# TASK GOAL
Only a number is expected in reply: the number of lines below that include the word "tasks".

◇ ◇ ◇ ◇ ◇

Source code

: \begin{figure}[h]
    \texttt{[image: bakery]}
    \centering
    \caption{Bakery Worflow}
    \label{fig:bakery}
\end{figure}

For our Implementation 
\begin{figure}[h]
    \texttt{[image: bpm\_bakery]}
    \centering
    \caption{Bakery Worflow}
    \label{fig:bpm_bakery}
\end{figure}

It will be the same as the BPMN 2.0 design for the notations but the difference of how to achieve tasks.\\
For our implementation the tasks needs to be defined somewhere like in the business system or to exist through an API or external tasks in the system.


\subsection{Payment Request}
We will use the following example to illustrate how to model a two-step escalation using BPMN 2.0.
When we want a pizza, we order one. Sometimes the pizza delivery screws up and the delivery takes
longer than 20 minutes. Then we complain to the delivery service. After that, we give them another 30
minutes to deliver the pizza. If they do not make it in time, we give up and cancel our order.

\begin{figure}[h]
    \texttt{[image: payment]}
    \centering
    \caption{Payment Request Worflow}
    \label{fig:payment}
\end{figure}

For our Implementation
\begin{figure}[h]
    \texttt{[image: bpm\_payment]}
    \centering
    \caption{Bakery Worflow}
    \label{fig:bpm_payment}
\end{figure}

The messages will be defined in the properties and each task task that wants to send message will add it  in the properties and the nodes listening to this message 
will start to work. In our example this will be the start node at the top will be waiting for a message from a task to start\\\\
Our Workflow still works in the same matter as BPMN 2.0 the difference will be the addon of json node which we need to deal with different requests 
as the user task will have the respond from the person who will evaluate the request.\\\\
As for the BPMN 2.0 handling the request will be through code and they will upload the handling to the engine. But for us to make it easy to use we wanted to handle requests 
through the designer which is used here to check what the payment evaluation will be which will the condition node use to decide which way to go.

◇ ◇ ◇ ◇ ◇

# RESULT
2